Exodus 1-18: A Critical and Exegetical Commentary
Title | Exodus 1-18: A Critical and Exegetical Commentary PDF eBook |
Author | Graham I. Davies |
Publisher | Bloomsbury Publishing |
Pages | 727 |
Release | 2020-01-23 |
Genre | Religion |
ISBN | 0567688690 |
Graham I. Davies provides his long-awaited commentary on the first ten chapters of the second book of the Torah in this in-depth engagement with Exodus chapters 1-10. Davies brings together all the relevant aids to exegesis - linguistic, textual, philological, archaeological, historical, literary, and theological - to help the reader understand the text at hand. The first ten chapters of Exodus cover the affliction in Egypt and the finding of Moses as well as the plagues of Egypt and Moses' interactions with Pharaoh. Davies plumbs the depths of these well-known texts, bringing out many profound insights into their structure and meaning, and into the history of scholarship. Two results of Davies's research are to place the old hypothesis of an Elohistic source on a much stronger footing and to reaffirm that both it and the J source extended through both Genesis and Exodus.
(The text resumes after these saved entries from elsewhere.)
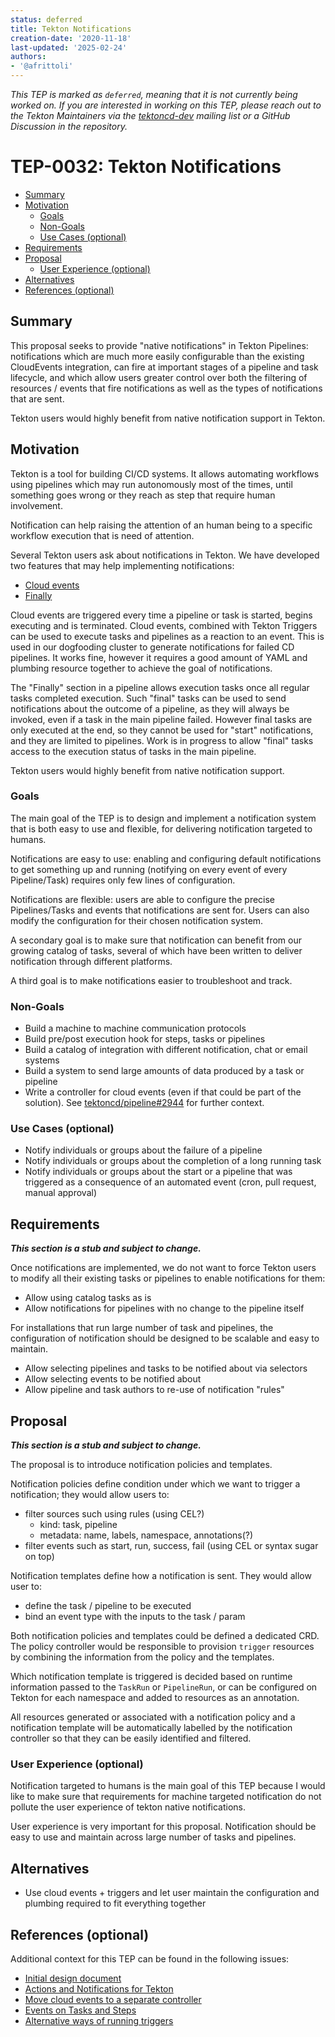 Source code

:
 ```yaml
---
status: deferred
title: Tekton Notifications
creation-date: '2020-11-18'
last-updated: '2025-02-24'
authors:
- '@afrittoli'
---
```


*This TEP is marked as `deferred`, meaning that it is not currently
being worked on. If you are interested in working on this TEP, please
reach out to the Tekton Maintainers via the
[tektoncd-dev](https://groups.google.com/g/tekton-dev) mailing list or
a GitHub Discussion in the repository.*

# TEP-0032: Tekton Notifications

<!-- toc -->
- [Summary](#summary)
- [Motivation](#motivation)
  - [Goals](#goals)
  - [Non-Goals](#non-goals)
  - [Use Cases (optional)](#use-cases-optional)
- [Requirements](#requirements)
- [Proposal](#proposal)
  - [User Experience (optional)](#user-experience-optional)
- [Alternatives](#alternatives)
- [References (optional)](#references-optional)
<!-- /toc -->

## Summary

This proposal seeks to provide "native notifications" in Tekton Pipelines:
notifications which are much more easily configurable than the existing
CloudEvents integration, can fire at important stages of a pipeline and task
lifecycle, and which allow users greater control over both the filtering of
resources / events that fire notifications as well as the types of notifications
that are sent.

Tekton users would highly benefit from native notification support in Tekton.

## Motivation

Tekton is a tool for building CI/CD systems. It allows automating workflows
using pipelines which may run autonomously most of the times, until something
goes wrong or they reach as step that require human involvement.

Notification can help raising the attention of an human being to a specific
workflow execution that is need of attention.

Several Tekton users ask about notifications in Tekton. We have developed two
features that may help implementing notifications:

- [Cloud events](https://tekton.dev/docs/pipelines/events/#events-via-cloudevents)
- [Finally](https://tekton.dev/docs/pipelines/pipelines/#adding-finally-to-the-pipeline)

Cloud events are triggered every time a pipeline or task is started, begins
executing and is terminated. Cloud events, combined with Tekton Triggers can
be used to execute tasks and pipelines as a reaction to an event. This is
used in our dogfooding cluster to generate notifications for failed CD pipelines.
It works fine, however it requires a good amount of YAML and plumbing resource
together to achieve the goal of notifications.

The "Finally" section in a pipeline allows execution tasks once all regular tasks
completed execution. Such "final" tasks can be used to send notifications about
the outcome of a pipeline, as they will always be invoked, even if a task in the
main pipeline failed. However final tasks are only executed at the end, so they
cannot be used for "start" notifications, and they are limited to pipelines.
Work is in progress to allow "final" tasks access to the execution status of tasks
in the main pipeline.

Tekton users would highly benefit from native notification support.

### Goals

The main goal of the TEP is to design and implement a notification system that
is both easy to use and flexible, for delivering notification targeted to humans.

Notifications are easy to use: enabling and configuring default notifications
to get something up and running (notifying on every event of every Pipeline/Task)
requires only few lines of configuration.

Notifications are flexible: users are able to configure the precise Pipelines/Tasks
and events that notifications are sent for. Users can also modify the configuration
for their chosen notification system.

A secondary goal is to make sure that notification can benefit from our growing
catalog of tasks, several of which have been written to deliver notification through
different platforms.

A third goal is to make notifications easier to troubleshoot and track.

### Non-Goals

- Build a machine to machine communication protocols
- Build pre/post execution hook for steps, tasks or pipelines
- Build a catalog of integration with different notification, chat or email systems
- Build a system to send large amounts of data produced by a task or pipeline
- Write a controller for cloud events (even if that could be part of the solution).
  See [tektoncd/pipeline#2944](https://github.com/tektoncd/pipeline/issues/2944) for
  further context.

### Use Cases (optional)

- Notify individuals or groups about the failure of a pipeline
- Notify individuals or groups about the completion of a long running task
- Notify individuals or groups about the start or a pipeline that was triggered as
  a consequence of an automated event (cron, pull request, manual approval)

## Requirements

***This section is a stub and subject to change.***

Once notifications are implemented, we do not want to force Tekton users to modify
all their existing tasks or pipelines to enable notifications for them:

- Allow using catalog tasks as is
- Allow notifications for pipelines with no change to the pipeline itself

For installations that run large number of task and pipelines, the configuration
of notification should be designed to be scalable and easy to maintain.

- Allow selecting pipelines and tasks to be notified about via selectors
- Allow selecting events to be notified about
- Allow pipeline and task authors to re-use of notification "rules"

## Proposal

***This section is a stub and subject to change.***

The proposal is to introduce notification policies and templates.

Notification policies define condition under which we want to trigger a notification;
they would allow users to:

- filter sources such using rules (using CEL?)
  - kind: task, pipeline
  - metadata: name, labels, namespace, annotations(?)
- filter events such as start, run, success, fail (using CEL or syntax sugar on top)

Notification templates define how a notification is sent. They would allow user to:

- define the task / pipeline to be executed
- bind an event type with the inputs to the task / param

Both notification policies and templates could be defined a dedicated CRD.
The policy controller would be responsible to provision `trigger` resources by
combining the information from the policy and the templates.

Which notification template is triggered is decided based on runtime information passed to the `TaskRun`
or `PipelineRun`, or can be configured on Tekton for each namespace and added to resources
as an annotation.

All resources generated or associated with a notification policy and a notification
template will be automatically labelled by the notification controller so that they
can be easily identified and filtered.

### User Experience (optional)

Notification targeted to humans is the main goal of this TEP because I would like to make
sure that requirements for machine targeted notification do not pollute the user experience
of tekton native notifications.

User experience is very important for this proposal. Notification should be easy to use
and maintain across large number of tasks and pipelines.

## Alternatives

- Use cloud events + triggers and let user maintain the configuration and plumbing required
  to fit everything together

## References (optional)

Additional context for this TEP can be found in the following issues:

- [Initial design document](https://docs.google.com/document/d/1ehhGngn2ulnjYX0HUxSyhQGAvcbabSa27UZs3RvZWwU/edit#heading=h.isehsedcrq00)
- [Actions and Notifications for Tekton](https://github.com/tektoncd/pipeline/issues/1740)
- [Move cloud events to a separate controller](https://github.com/tektoncd/pipeline/issues/2944)
- [Events on Tasks and Steps](https://github.com/tektoncd/pipeline/issues/742)
- [Alternative ways of running triggers](https://github.com/tektoncd/triggers/issues/504)

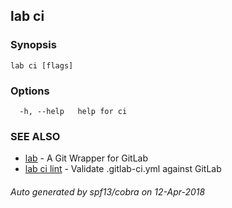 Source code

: ## lab ci



### Synopsis



```
lab ci [flags]
```

### Options

```
  -h, --help   help for ci
```

### SEE ALSO

* [lab](index.md)	 - A Git Wrapper for GitLab
* [lab ci lint](lab_ci_lint.md)	 - Validate .gitlab-ci.yml against GitLab

###### Auto generated by spf13/cobra on 12-Apr-2018
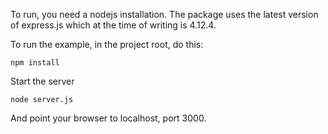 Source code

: To run, you need a nodejs installation. The package uses the latest version
of express.js which at the time of writing is 4.12.4.

To run the example, in the project root, do this:

```
npm install
```

Start the server

```
node server.js
```

And point your browser to localhost, port 3000. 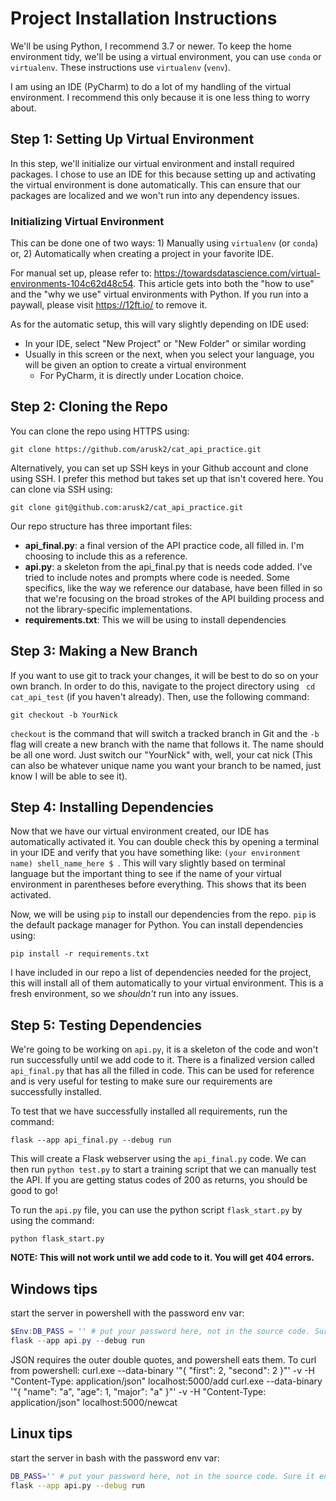 # Project Installation Instructions

We'll be using Python, I recommend 3.7 or newer. 
To keep the home environment tidy, we'll be using a virtual environment, you can use `conda` or `virtualenv`.
These instructions use `virtualenv` (`venv`).

I am using an IDE (PyCharm) to do a lot of my handling of the virtual environment. 
I recommend this only because it is one less thing to worry about. 

## Step 1: Setting Up Virtual Environment
In this step, we'll initialize our virtual environment and install required packages.
I chose to use an IDE for this because setting up and activating the virtual environment is done automatically. 
This can ensure that our packages are localized and we won't run into any dependency issues.
### Initializing Virtual Environment
This can be done one of two ways: 1) Manually using `virtualenv` (or `conda`) or, 2) Automatically when creating a project
in your favorite IDE.

For manual set up, please refer to: https://towardsdatascience.com/virtual-environments-104c62d48c54.
This article gets into both the "how to use" and the "why we use" virtual environments with Python.
If you run into a paywall, please visit https://12ft.io/ to remove it.

As for the automatic setup, this will vary slightly depending on IDE used: 
- In your IDE, select "New Project" or "New Folder" or similar wording
- Usually in this screen or the next, when you select your language, 
you will be given an option to create a virtual environment
  - For PyCharm, it is directly under Location choice.

## Step 2: Cloning the Repo
You can clone the repo using HTTPS using:

```git clone https://github.com/arusk2/cat_api_practice.git```

Alternatively, you can set up SSH keys in your Github account and clone using SSH. I prefer this method 
but takes set up that isn't covered here. You can clone via SSH using:

```git clone git@github.com:arusk2/cat_api_practice.git```

Our repo structure has three important files:
- **api_final.py**: a final version of the API practice code, all filled in. I'm choosing to include this as a reference.
- **api.py**: a skeleton from the api_final.py that is needs code added. I've tried to include notes and prompts where code
  is needed. Some specifics, like the way we reference our database, have been filled in so that we're focusing on the broad
  strokes of the API building process and not the library-specific implementations.
- **requirements.txt**: This we will be using to install dependencies
## Step 3: Making a New Branch
If you want to use git to track your changes, it will be best to do so on your own branch. In order to do this, 
navigate to the project directory using 
``` cd cat_api_test``` (if you haven't already). Then, use the following command:

```git checkout -b YourNick```

`checkout` is the command that will switch a tracked branch in Git and the `-b` flag will create a new branch with the name that follows it. The name should be all one word. 
Just switch our "YourNick" with, well, your cat nick (This can also be whatever unique name you want your branch 
to be named, just know I will be able to see it).
## Step 4: Installing Dependencies
Now that we have our virtual environment created, our IDE has automatically activated it. You can double check this by
opening a terminal in your IDE and verify that you have something like:
```(your environment name) shell_name_here $ ```. This will vary slightly based on terminal language but the important 
thing to see if the name of your virtual environment in parentheses before everything. This shows that its been activated.

Now, we will be using `pip` to install our dependencies from the repo. `pip` is the default package manager for Python.
You can install dependencies using:

```pip install -r requirements.txt```

I have included in our repo a list of dependencies needed for the project, this will install all of them automatically 
to your virtual environment. This is a fresh environment, so we _shouldn't_ run into any issues.

## Step 5: Testing Dependencies
We're going to be working on `api.py`, it is a skeleton of the code and won't run successfully until we add code to it.
There is a finalized version called `api_final.py` that has all the filled in code.
This can be used for reference and is very useful for testing to make sure our requirements are successfully installed.

To test that we have successfully installed all requirements, run the command:

```flask --app api_final.py --debug run```

This will create a Flask webserver using the `api_final.py` code. We can then run
```python test.py``` to start a training script that we can manually test the API. If you are getting status codes of 200 as returns, you
should be good to go!

To run the `api.py` file, you can use the python script `flask_start.py` by using the command:

```python flask_start.py ```

**NOTE: This will not work until we add code to it. You will get 404 errors.**

## Windows tips

start the server in powershell with the password env var:

```powershell
$Env:DB_PASS = '' # put your password here, not in the source code. Sure it ends up in your terminal history, but that's a less public place.
flask --app api.py --debug run
```

JSON requires the outer double quotes, and powershell eats them. To curl from powershell:
curl.exe --data-binary '"{ \"first\": 2, \"second\": 2 }"' -v -H "Content-Type: application/json" localhost:5000/add
curl.exe --data-binary '"{ \"name\": \"a\", \"age\": 1, \"major\": \"a\" }"' -v -H "Content-Type: application/json" localhost:5000/newcat

## Linux tips

start the server in bash with the password env var:

```sh
DB_PASS='' # put your password here, not in the source code. Sure it ends up in your terminal history, but that's a less public place
flask --app api.py --debug run
```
Jerome, Epistle 106 (On the Psalms)
Title | Jerome, Epistle 106 (On the Psalms) PDF eBook |
Author | Michael Graves |
Publisher | SBL Press |
Pages | 384 |
Release | 2022-05-06 |
Genre | Religion |
ISBN | 088414559X |
A fresh interpretation of the nature, purpose, and date of Jerome’s Epistle 106 In this volume of the Writings from the Greco-Roman World series, Michael Graves offers the first accessible English translation and commentary on Jerome’s Epistle 106, an important work of patristic biblical interpretation. In his treatise Jerome discusses different textual and exegetical options according to various Greek and Latin copies of the Psalms with input from the Hebrew. Epistle 106 provides insightful commentary on the Gallican Psalter, Jerome’s translation of Origen’s hexaplaric edition. Jerome’s work offers a unique window into the complex textual state of the Psalter in the late fourth century and serves as an outstanding example of ancient philological scholarship on the Bible. Graves’s translation and commentary is an essential resource for scholars and students of patristic exegesis, biblical textual criticism, and late antique Christianity.
Reading Certainty
Title | Reading Certainty PDF eBook |
Author | Ralph Keen |
Publisher | BRILL |
Pages | 335 |
Release | 2022-11-28 |
Genre | History |
ISBN | 9004527842 |
Susan Schreiner’s students and colleagues explore the themes of Scriptural exegesis, authority, and the certainty or doubt of salvation in the early modern era and beyond.